An evergreen shrub or tree, up to 40 ft high, with a pinkish, flaking bark. Leaves leathery, oblanceolate to obovate, rounded to obtuse at the apex, narrowed to a roundish or slightly cordate base, 3 to 7 in. long, 1 to 2 in. wide, glabrous on both sides; petiole up to 1 in. long. Flowers in a terminal cluster of ten to twelve; pedicels 3⁄8 to 5⁄8 in. long, eglandular. Calyx cup-like, undulate, up to 5⁄8 in. long. Corolla tubular-campanulate, five-lobed, fleshy, up to 13⁄4 in. long, pink, spotted, with five nectar-pouches at the base. Ovary eglandular (but see below); style glabrous. (s. and ss. Thomsonii)
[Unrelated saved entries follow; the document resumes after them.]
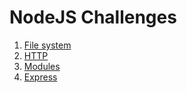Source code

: # NodeJS Challenges

1. [File system](https://github.com/noynir/NodeJS_Course/tree/master/Challenges/FileSystem)
2. [HTTP](https://github.com/noynir/NodeJS_Course/tree/master/Challenges/HttpServer)
3. [Modules](https://github.com/noynir/NodeJS_Course/tree/master/Challenges/Modules)
4. [Express](https://github.com/noynir/NodeJS_Course/tree/master/Challenges/Express)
R. hylaeum was discovered by Farrer in 1920 on the Chawchi pass, on the border between Burma and Yunnan, and was introduced by Forrest and by Kingdon Ward in 1924. Forrest’s seed was collected near the type-locality (F.24660), but the seed sent home by Kingdon Ward (KW 6401) was taken from a fruiting branch collected by one of his bearers near Pemakochung at the head of the Tsangpo gorge. It is also in cultivation from seeds collected in the Seinghku valley, north-west Burma (KW 6833).
R. hylaeum is an uncommon species, but is quite hardy south of London in a sheltered place. It is handsome in foliage and bark, but otherwise of no ornamental value. Although the ovary in R. hylaeum is said by Cowan and Davidian to be always eglandular, it is glandular in some cultivated plants, which would therefore come out in their key as R. eclecteum, some forms of which resemble R. hylaeum in flower, though the typical variety of R. eclecteum is very distinct from it in foliage.